The Latest Stuff from Gerry – Volume 6, Number 8
In This Issue:
World Federation of Chiropractic Annual Assembly
Status of Chiropractic Presented to the Assembly by the Following Nations:
Australia – Mexico – Bolivia – New Zealand – Brazil – Norway – Canada – Peru – Cyprus – Portugal – Egypt – Saudi Arabia – Finland – Singapore – France – Slovakia – Germany – Slovenia – Ghana – South Africa – Holland – Spain – Hong Kong – Sweden – Iceland – Switzerland – Iran – Taiwan – Ireland – Turkey – Israel – Uganda – Japan – United Kingdom – Korea – United States – Lebanon – Zimbabwe – Malaysia
Let me begin with the end and work my way back:
Jointly sponsored by the WFC, the European Chiropractors Union and the French Chiropractors Association, the 2001 Congress enjoyed the participation of approximately 750 chiropractors from the corners of the globe who came together to participate in the largest chiropractic gathering ever held in Europe.
Set at the famous Palais de Congres in Paris, the educational offering was represented by a 700 page proceedings that can be purchased from the WFC by contacting them at www.wfc.org
The week’s gatherings came to an end with the Congress Gala Dinner.
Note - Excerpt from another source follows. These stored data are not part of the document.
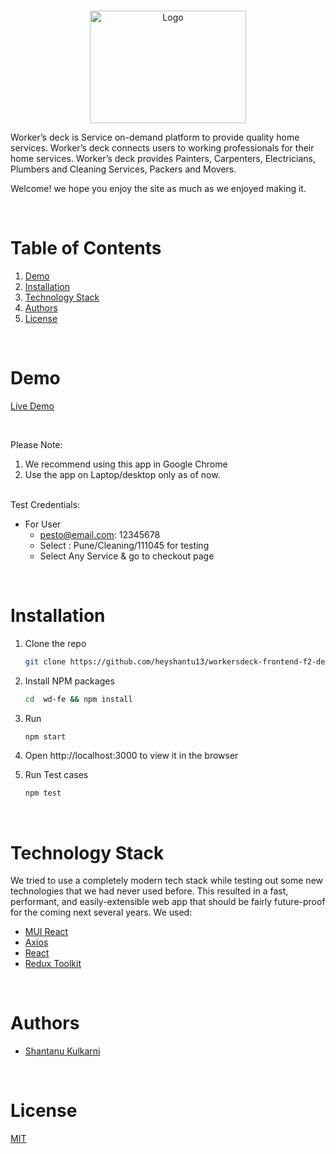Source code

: <!-- PROJECT LOGO -->
<br />
<p align="center">
    <img src="https://i.ibb.co/YtWf7hG/wdlogo.png" alt="Logo" width="250" height="180" >
</p>
Worker’s deck is Service on-demand platform to provide quality home services.
Worker’s deck connects users to working professionals for their home services.
Worker’s deck provides Painters, Carpenters, Electricians, Plumbers and
Cleaning Services, Packers and Movers.


Welcome! we hope you enjoy the site as much as we enjoyed making it.
 
  
<!-- TABLE OF CONTENTS -->
<br/>

# Table of Contents

1. [Demo](#demo)
2. [Installation](#installation)
3. [Technology Stack](#technology-stack)
4. [Authors](#authors)
5. [License](#license)

<br/>

# Demo

[Live Demo](http://workersdeck-fe.s3-website.us-east-2.amazonaws.com/)

<br/>

Please Note:

1. We recommend using this app in Google Chrome
2. Use the app on Laptop/desktop only as of now.


<br/>
Test Credentials:

- For User
 	 - pesto@email.com: 12345678
 	 - Select : Pune/Cleaning/111045 for testing
     - Select Any Service & go to checkout page

<br/>

# Installation

1. Clone the repo
    ```sh
    git clone https://github.com/heyshantu13/workersdeck-frontend-f2-delta wd-fe
    ```

2. Install NPM packages
    ```sh
    cd  wd-fe && npm install
    ```
4. Run
    ```sh
    npm start
    ```
5. Open http://localhost:3000 to view it in the browser

6. Run Test cases
    ```sh
    npm test
    ```
<br/>

# Technology Stack

We tried to use a completely modern tech stack while testing out some new technologies that we had never used before. This resulted in a fast, performant, and easily-extensible web app that should be fairly future-proof for the coming next several years. We used:

- [MUI React](https://mui.com/)
- [Axios](https://axios-http.com/docs/intro)
- [React](https://reactjs.org/)
- [Redux Toolkit](https://redux.js.org/)

<br/>

# Authors

- [Shantanu Kulkarni](https://github.com/heyshantu13)

<br/>

# License

[MIT](https://opensource.org/licenses/MIT)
The highlight of the evening was the presentation of the 2001 WFC Honour Awards to John Sweeney, D.C. a WFC past-president and a founding member of the Council of the WFC from Australia, Gordon Waddell, M.D. and Dr. Sid E. Williams, founder and president of Life University and the founder of Life Chiropractic College West. Our congratulations to all of the recipients, especially our founder Dr. Sid.
The Assembly meetings held on May 22-23, 2001 enjoyed the participation from nations all over the globe. The country reports that follow were presented during the Assembly meeting.
The highlight of the Assembly meeting was the adoption of the Association of Chiropractic Colleges (ACC) paradigm on the practice of chiropractic by the Assembly following a similar adoption of the paradigm by the WFC Council. While there were nations that did not support the adoption of the paradigm, it was finally adopted by a margin greater than 2 to 1. Lest you think that this represented the ACA and the ICA carrying the vote–together they hold 14 of the more than 90 votes that were cast on this issue. It is safe to say that the majority of national associations from around the world supported the adoption of the paradigm as a unifying statement for the profession around the globe.
The Congress, the WFC’s Board of Directors, met on May 20-21, 2001 and considered matters ranging from the Council’s budget to the schedule of meetings into the future.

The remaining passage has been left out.